12 min readJan 11, 2021

Designing Cloud Solutions Doesn’t Have to be a Daunting Task

Part 3 — Creating a Reference Cloud Solution Architecture based on the Architecture Framework

Carol B. Hernandez, Ph.D., Cloud Solutions Architect, IBM

Doug Eppard, Cloud Integration Architect, IBM

Kudos, you’ve almost crossed the finish line! Now that you understand the Architecture Framework and how to use it to create Cloud Solutions, this blog will apply those concepts to create a cloud reference solution and you’ll find it is not a daunting task!

This is part 3 of a 3-part blog series which discusses:

1. Introduction to the Architecture Framework

2. How to use the Architecture Framework to create fit-for-purpose Cloud Solutions

3. Creating a Reference Cloud Solution Architecture based on the Architecture Framework

In Part 1 and Part 2 of this blog series, we introduced the Architecture Framework and a structured approach to design Cloud Architecture solutions using the Architecture Framework. In this blog we will show you step by step how to create a solution to address a specific set of requirements using the approach described in Part 2. We will describe the requirements, solution components, high level architecture diagram, and architecture decisions for the purpose of supporting the Bill of Materials (BOM) for the cloud solution.

Common Themes for Workload Migration to Cloud

Looking at how enterprises move their workloads and business capabilities to the cloud, we see the following common trends:

1. Hybrid Cloud

Hybrid cloud and multi-cloud deployments are becoming the norm as enterprise customers look to consume cloud IaaS, PaaS and SaaS services and source those services from a variety of cloud providers.

2. Non-Functional Requirements (NFRs)

Cloud solutions have to meet the same resiliency, security, and regulatory compliance requirements of enterprise workloads deployed on-premises.

3. Interoperability

Enterprise business processes do not exist in isolation; there is often significant interoperability requirements across business processes and functions, regardless of where they are deployed.

Table 1 summarizes the high-level containerized workload requirements which will be used to create the Reference Solution in this blog.
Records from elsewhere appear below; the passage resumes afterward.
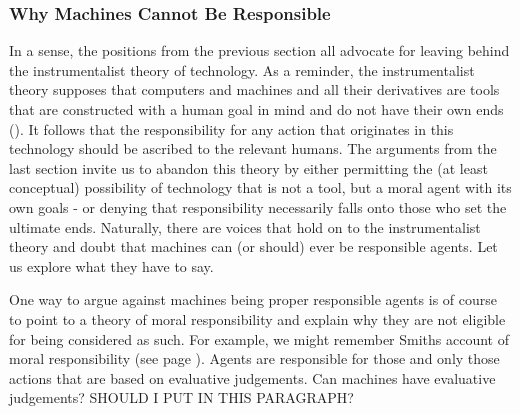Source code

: \documentclass{article}
\newcounter{example}
\begin{document}



\subsubsection{Why Machines Cannot Be Responsible}
%


In a sense, the positions from the previous section all advocate for leaving behind
the instrumentalist theory of technology. As a reminder, the instrumentalist theory
supposes that computers and machines and all their derivatives are tools
that are constructed with a human goal in mind and do not have their own ends
(\cite[p. 308]{gunkel2020mind}). It follows that the responsibility for any
action that originates in this technology should be ascribed to the relevant
humans. The arguments from the last section invite us to abandon this 
theory by either permitting the (at least conceptual) possibility of technology
that is not a tool, but a moral agent with its own goals - or denying that
responsibility necessarily falls onto those who set the ultimate ends.
Naturally, there are voices that hold on to the instrumentalist theory and doubt
that machines can (or should) ever be responsible agents. Let us explore what
they have to say.

One way to argue against machines being proper responsible agents is of course to
point to a theory of moral responsibility and explain why they are not eligible
for being considered as such. For example, we might remember Smiths account of
moral responsibility (see page \pageref{smith}). Agents are responsible for
those and only those actions that are based on evaluative judgements. Can
machines have evaluative judgements?
SHOULD I PUT IN THIS PARAGRAPH?
\end{document}
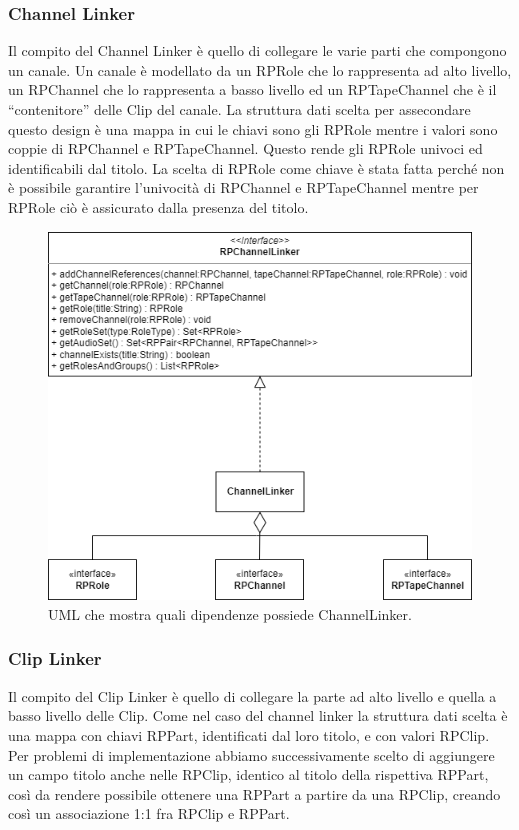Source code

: \documentclass[a4paper,12pt]{report}
\begin{document}
\subsubsection{Channel Linker}
Il compito del Channel Linker è quello di collegare le varie parti che compongono un canale. Un canale è modellato da un RPRole che lo rappresenta ad alto livello, un RPChannel che lo rappresenta a basso livello ed un RPTapeChannel che è il “contenitore” delle Clip del canale. La struttura dati scelta per assecondare questo design è una mappa in cui le chiavi sono gli RPRole mentre i valori sono coppie di RPChannel e RPTapeChannel. Questo rende gli RPRole univoci ed identificabili dal titolo. La scelta di RPRole come chiave è stata fatta perché non è possibile garantire l’univocità di RPChannel e RPTapeChannel mentre per RPRole ciò è assicurato dalla presenza del titolo.

\begin{figure}[H]
\centering{}
\includegraphics[width=\textwidth]{img/channelLinker.png}
\caption{UML che mostra quali dipendenze possiede ChannelLinker.}
\end{figure}

\subsubsection{Clip Linker}
Il compito del Clip Linker è quello di collegare la parte ad alto livello e quella a basso livello delle Clip. Come nel caso del channel linker la struttura dati scelta è una mappa con chiavi RPPart, identificati dal loro titolo, e con valori RPClip. Per problemi di implementazione abbiamo successivamente scelto di aggiungere un campo titolo anche nelle RPClip, identico al titolo della rispettiva RPPart, così da rendere possibile ottenere una RPPart a partire da una RPClip, creando così un associazione 1:1 fra RPClip e RPPart.
\end{document}
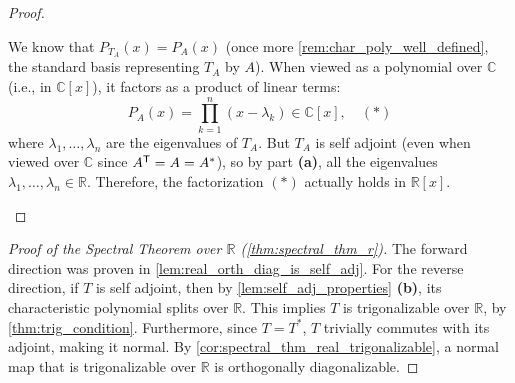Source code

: \begin{proof}
\begin{enumerate}[label=\textbf{(\alph*)}]
    We know that $P_{T_A}(x) = P_A(x)$ (once more \cref{rem:char_poly_well_defined}, the standard basis representing $T_A$ by $A$). When viewed as a polynomial over $\mathbb{C}$ (i.e., in $\mathbb{C}[x]$), it factors as a product of linear terms:
    \[
        P_A(x) = \prod_{k=1}^n (x - \lambda_k) \in \mathbb{C}[x], \quad (*)
    \]
    where $\lambda_1, \dots, \lambda_n$ are the eigenvalues of $T_A$. But $T_A$ is self adjoint (even when viewed over $\mathbb{C}$ since $A\transp = A = A^*$), so by part \textbf{(a)}, all the eigenvalues $\lambda_1, \dots, \lambda_n \in \mathbb{R}$. Therefore, the factorization $(*)$ actually holds in $\mathbb{R}[x]$.
\end{enumerate}
\end{proof}

\begin{proof}[Proof of the Spectral Theorem over $\mathbb{R}$ (\cref{thm:spectral_thm_r})]
The forward direction was proven in \cref{lem:real_orth_diag_is_self_adj}. For the reverse direction, if $T$ is self adjoint, then by \cref{lem:self_adj_properties} \textbf{(b)}, its characteristic polynomial splits over $\mathbb{R}$. This implies $T$ is trigonalizable over $\mathbb{R}$, by \cref{thm:trig_condition}. Furthermore, since $T = T^*$, $T$ trivially commutes with its adjoint, making it normal. By \cref{cor:spectral_thm_real_trigonalizable}, a normal map that is trigonalizable over $\mathbb{R}$ is orthogonally diagonalizable.
\end{proof}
Applying the 5-Step Approach to Cloud Architecture Design

In Part 2 of this blog series, we introduced five steps to simplify Cloud Architecture Design:

1. Create a Solution Architecture Heatmap that highlights the Aspects and Domains relevant to the solution requirements.
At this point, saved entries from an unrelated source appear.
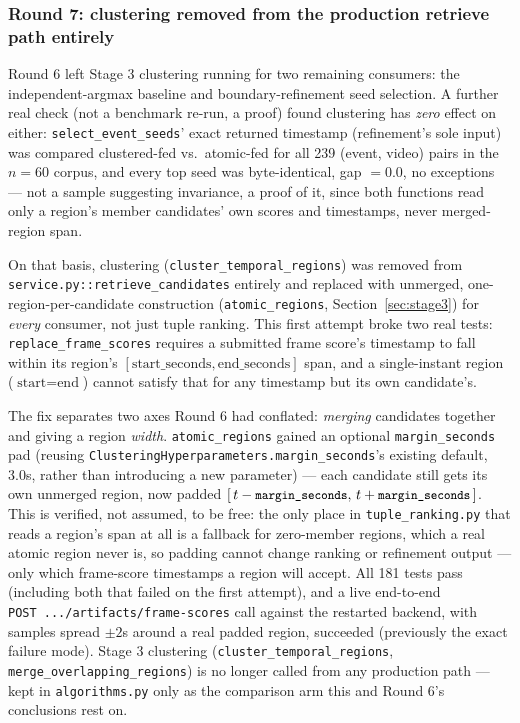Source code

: \documentclass[11pt]{article}
\newcommand{\code}[1]{\texttt{\small #1}}
\newcommand{\file}[1]{\texttt{\footnotesize #1}}
\begin{document}
\subsubsection{Round 7: clustering removed from the production retrieve path entirely}
\label{sec:tuple-round7}
Round 6 left Stage 3 clustering running for two remaining consumers: the independent-argmax baseline
and boundary-refinement seed selection. A further real check (not a benchmark re-run, a proof) found
clustering has \emph{zero} effect on either: \code{select\_event\_seeds}' exact returned timestamp
(refinement's sole input) was compared clustered-fed vs.\ atomic-fed for all 239 (event, video) pairs
in the $n=60$ corpus, and every top seed was byte-identical, gap $=0.0$, no exceptions --- not a
sample suggesting invariance, a proof of it, since both functions read only a region's member
candidates' own scores and timestamps, never merged-region span.

On that basis, clustering (\code{cluster\_temporal\_regions}) was removed from
\code{service.py::retrieve\_candidates} entirely and replaced with unmerged, one-region-per-candidate
construction (\code{atomic\_regions}, Section~\ref{sec:stage3}) for \emph{every} consumer, not just
tuple ranking. This first attempt broke two real tests: \code{replace\_frame\_scores} requires a
submitted frame score's timestamp to fall within its region's $[\text{start\_seconds},
\text{end\_seconds}]$ span, and a single-instant region ($\text{start}=\text{end}$) cannot satisfy
that for any timestamp but its own candidate's.

The fix separates two axes Round 6 had conflated: \emph{merging} candidates together and giving a
region \emph{width}. \code{atomic\_regions} gained an optional \code{margin\_seconds} pad (reusing
\code{ClusteringHyperparameters.margin\_seconds}'s existing default, 3.0s, rather than introducing a
new parameter) --- each candidate still gets its own unmerged region, now padded
$[\,t-\code{margin\_seconds},\,t+\code{margin\_seconds}\,]$. This is verified, not assumed, to be
free: the only place in \code{tuple\_ranking.py} that reads a region's span at all is a fallback for
zero-member regions, which a real atomic region never is, so padding cannot change ranking or
refinement output --- only which frame-score timestamps a region will accept. All 181 tests pass
(including both that failed on the first attempt), and a live end-to-end
\code{POST~.../artifacts/frame-scores} call against the restarted backend, with samples spread
$\pm2$s around a real padded region, succeeded (previously the exact failure mode). Stage 3 clustering
(\code{cluster\_temporal\_regions}, \code{merge\_overlapping\_regions}) is no longer called from any
production path --- kept in \file{algorithms.py} only as the comparison arm this and Round 6's
conclusions rest on.
\end{document}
2. Identify Component Options for each domain in the Solution Architecture heatmap.

3. Use Decision Tools to select the best-fit components for each domain based on requirements and constraints.
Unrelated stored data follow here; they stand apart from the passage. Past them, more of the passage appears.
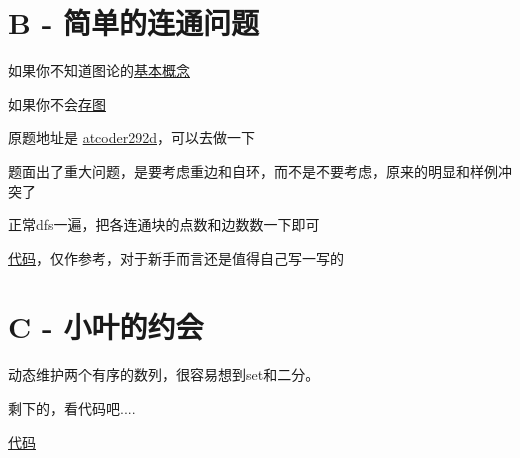 \documentclass{beamer}
\begin{document}
  \section{B - 简单的连通问题}

  \begin{frame}
    如果你不知道图论的\href{https://oi-wiki.org/graph/concept/}{基本概念}

    \vspace*{1\baselineskip}
    
    如果你不会\href{https://oi-wiki.org/graph/save/}{存图}

    \vspace*{1\baselineskip}
    
    原题地址是 \href{https://atcoder.jp/contests/abc292/tasks/abc292_d}{atcoder292d}，可以去做一下

    \vspace*{1\baselineskip}

    题面出了重大问题，是要考虑重边和自环，而不是不要考虑，原来的明显和样例冲突了
  \end{frame}

  \begin{frame}
    正常dfs一遍，把各连通块的点数和边数数一下即可

    \vspace*{1\baselineskip}

    \href{https://syh521.cn/file/at292d.cc}{代码}，仅作参考，对于新手而言还是值得自己写一写的
  \end{frame}

  \section{C - 小叶的约会}
  \begin{frame}
  
    动态维护两个有序的数列，很容易想到set和二分。

    剩下的，看代码吧....

    \vspace*{1\baselineskip}
    
    \href{https://syh521.cn/file/u297129.cc}{代码}
  \end{frame}
\end{document}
4. Document Architecture Decisions for the components associated with each domain.

5. Create a Reference Architecture Diagram that illustrates how the main components of the solution come together.

The next sections illustrate each of the steps to create a solution that addresses the common enterprise requirements listed in Table 1.

Step 1: Create Solution Architecture Heatmap

The first step is to review requirements to identify the aspects and domains that will apply to the solution we are creating. For this example, we will target requirements for selected domains of the following aspects: Compute, Network, Storage, Security, Resiliency, and Service Management.

Figure 1 shows the Solution Architecture heatmap that identifies the domains that address the requirements from table 1.

Figure 1: Solution Architecture Heatmap for Containerized Workload Hybrid-Cloud Solution

Step 2: Identify Component Options

The next step is to identify the available Components (technology or product choices) for each aspect and domain relevant to the solution on a specific target cloud deployment or cloud service provider. In this example, the target deployment is hybrid cloud and the cloud service provider is IBM Cloud.

Compute and Storage Aspects Components

Let’s start with the component options for the Containers. From requirements R1 & R3, we will need a container platform that can be used on-premises and the target public cloud provider (IBM Cloud). Looking at the IBM Cloud Containers catalog, we find the following options:

1. Kubernetes Service

2. Red Hat OpenShift on IBM Cloud (Classic or VPC Infrastructure)

3. Satellite

Note: Satellite provides an option to consume Red Hat OpenShift on IBM Cloud clusters and other IBM Cloud Platform as a Service (PaaS) services on any cloud environment: enterprise on-premises data centers, public cloud providers, or at the edge. At the time of this writing, Satellite is in Beta and will not be considered as an option for this use case.

Container platforms use persistent storage for stateful applications. The storage component options for Kubernetes Service and OpenShift on IBM Cloud are as follows:

1. File Storage

2. Block Storage (Classic)

3. Block Storage (VPC)

4. Object Storage

5. Portworx

The Container Registry Component Options on IBM Cloud are:

1. OpenShift Container Registry (OCR)

2. IBM Cloud Container Registry (ICCR)

Networking Aspect Components

The Solution Architecture heatmap indicates we need solution components for the Enterprise Connectivity, Load Balancing, and Network Segmentation domains. The available components for each of these domains on the IBM Cloud are identified next.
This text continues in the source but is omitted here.